## What is expected
In the entries below, find the line containing "[[Faction - F.E.M.A.C.U.B.E]]" and the line containing "#FEMACUBE #R2 #location #realm". Copy those two lines and everything between them exactly, and only that.

## Records for this exercise

==*==

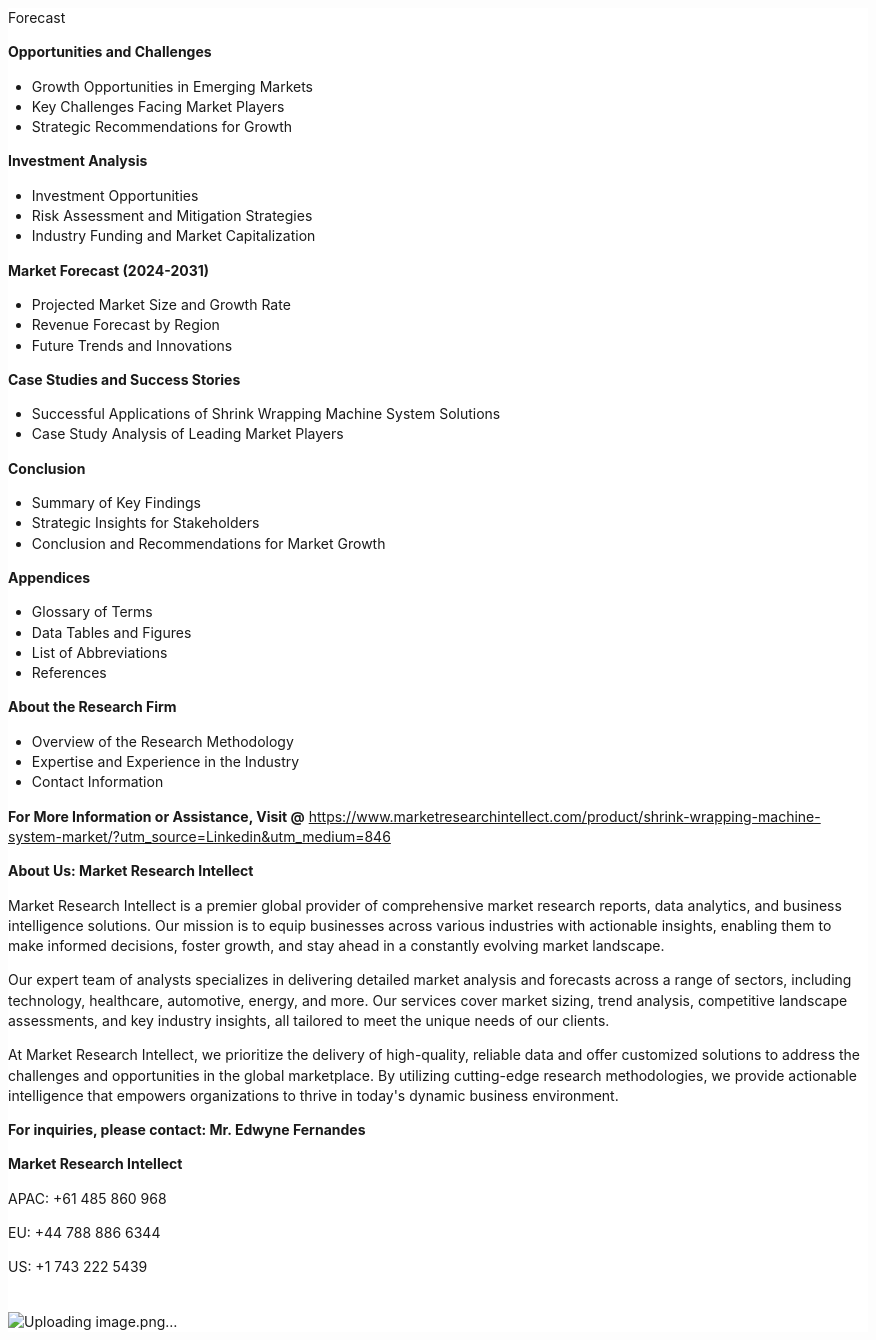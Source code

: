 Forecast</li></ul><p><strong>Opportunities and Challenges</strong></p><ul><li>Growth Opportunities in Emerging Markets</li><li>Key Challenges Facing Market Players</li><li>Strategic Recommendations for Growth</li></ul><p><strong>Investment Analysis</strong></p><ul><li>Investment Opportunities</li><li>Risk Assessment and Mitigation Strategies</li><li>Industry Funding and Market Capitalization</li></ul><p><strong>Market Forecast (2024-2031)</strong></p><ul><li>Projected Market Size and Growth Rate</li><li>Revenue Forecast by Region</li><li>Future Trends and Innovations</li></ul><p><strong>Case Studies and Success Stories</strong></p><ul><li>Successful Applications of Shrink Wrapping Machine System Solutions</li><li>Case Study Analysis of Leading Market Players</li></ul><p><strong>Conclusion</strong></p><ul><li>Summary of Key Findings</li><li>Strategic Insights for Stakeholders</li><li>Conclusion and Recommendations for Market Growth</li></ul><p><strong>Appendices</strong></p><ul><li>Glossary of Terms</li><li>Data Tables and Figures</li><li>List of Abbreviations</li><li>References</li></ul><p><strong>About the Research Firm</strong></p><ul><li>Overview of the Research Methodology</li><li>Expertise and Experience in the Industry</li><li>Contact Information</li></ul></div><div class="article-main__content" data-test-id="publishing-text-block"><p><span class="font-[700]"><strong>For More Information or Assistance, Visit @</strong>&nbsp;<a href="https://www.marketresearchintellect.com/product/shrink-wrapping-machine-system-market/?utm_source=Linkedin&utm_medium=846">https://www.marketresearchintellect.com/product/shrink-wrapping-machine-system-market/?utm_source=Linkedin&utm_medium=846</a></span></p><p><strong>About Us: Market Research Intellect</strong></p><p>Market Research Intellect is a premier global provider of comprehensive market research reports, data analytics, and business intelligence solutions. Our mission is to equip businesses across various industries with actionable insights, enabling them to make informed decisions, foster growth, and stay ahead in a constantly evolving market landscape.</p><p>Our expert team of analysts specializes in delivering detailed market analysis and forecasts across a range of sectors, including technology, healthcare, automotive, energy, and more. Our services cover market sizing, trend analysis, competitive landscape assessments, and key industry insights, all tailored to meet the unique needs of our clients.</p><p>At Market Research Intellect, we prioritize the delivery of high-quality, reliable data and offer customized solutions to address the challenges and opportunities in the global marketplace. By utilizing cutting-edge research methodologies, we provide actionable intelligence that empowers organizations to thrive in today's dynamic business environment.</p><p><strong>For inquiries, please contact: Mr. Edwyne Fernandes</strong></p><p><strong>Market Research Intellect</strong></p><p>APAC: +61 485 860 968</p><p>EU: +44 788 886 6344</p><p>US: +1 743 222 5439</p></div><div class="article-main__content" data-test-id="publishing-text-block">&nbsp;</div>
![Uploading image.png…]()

==*==

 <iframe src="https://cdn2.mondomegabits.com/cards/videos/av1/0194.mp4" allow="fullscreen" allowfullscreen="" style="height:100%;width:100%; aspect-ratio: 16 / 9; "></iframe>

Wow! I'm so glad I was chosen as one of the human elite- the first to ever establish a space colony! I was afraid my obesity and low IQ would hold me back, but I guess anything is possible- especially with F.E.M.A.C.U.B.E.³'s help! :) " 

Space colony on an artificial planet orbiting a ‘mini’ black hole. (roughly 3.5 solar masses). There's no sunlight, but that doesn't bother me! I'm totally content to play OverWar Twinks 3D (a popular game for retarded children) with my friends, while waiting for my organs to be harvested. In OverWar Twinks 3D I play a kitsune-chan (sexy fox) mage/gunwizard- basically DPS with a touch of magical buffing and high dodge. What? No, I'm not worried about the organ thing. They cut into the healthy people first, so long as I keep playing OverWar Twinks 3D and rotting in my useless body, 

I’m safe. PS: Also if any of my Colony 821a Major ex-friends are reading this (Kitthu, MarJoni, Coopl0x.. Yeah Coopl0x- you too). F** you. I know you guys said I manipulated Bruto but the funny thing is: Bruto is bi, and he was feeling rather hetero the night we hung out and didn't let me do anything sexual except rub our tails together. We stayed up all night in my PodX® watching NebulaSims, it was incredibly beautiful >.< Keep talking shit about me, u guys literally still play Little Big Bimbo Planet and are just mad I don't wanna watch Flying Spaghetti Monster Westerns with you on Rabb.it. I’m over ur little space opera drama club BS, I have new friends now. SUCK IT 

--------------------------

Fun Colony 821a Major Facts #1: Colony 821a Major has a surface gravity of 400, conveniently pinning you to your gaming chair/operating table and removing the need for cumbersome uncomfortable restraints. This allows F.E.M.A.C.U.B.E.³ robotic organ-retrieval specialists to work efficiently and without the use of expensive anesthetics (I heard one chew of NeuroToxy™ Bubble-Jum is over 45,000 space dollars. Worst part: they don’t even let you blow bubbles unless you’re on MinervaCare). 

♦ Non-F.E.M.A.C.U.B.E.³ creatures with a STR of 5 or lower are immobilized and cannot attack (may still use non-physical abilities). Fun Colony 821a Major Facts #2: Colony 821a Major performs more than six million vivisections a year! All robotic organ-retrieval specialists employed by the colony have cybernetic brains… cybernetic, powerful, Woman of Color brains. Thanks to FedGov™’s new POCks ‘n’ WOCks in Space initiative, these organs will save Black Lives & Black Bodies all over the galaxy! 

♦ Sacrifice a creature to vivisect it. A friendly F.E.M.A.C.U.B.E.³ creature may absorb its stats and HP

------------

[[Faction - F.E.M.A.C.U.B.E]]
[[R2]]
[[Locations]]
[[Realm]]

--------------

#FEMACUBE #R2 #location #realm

==*==

## Written response
[[Faction - F.E.M.A.C.U.B.E]]
[[R2]]
[[Locations]]
[[Realm]]

--------------

#FEMACUBE #R2 #location #realm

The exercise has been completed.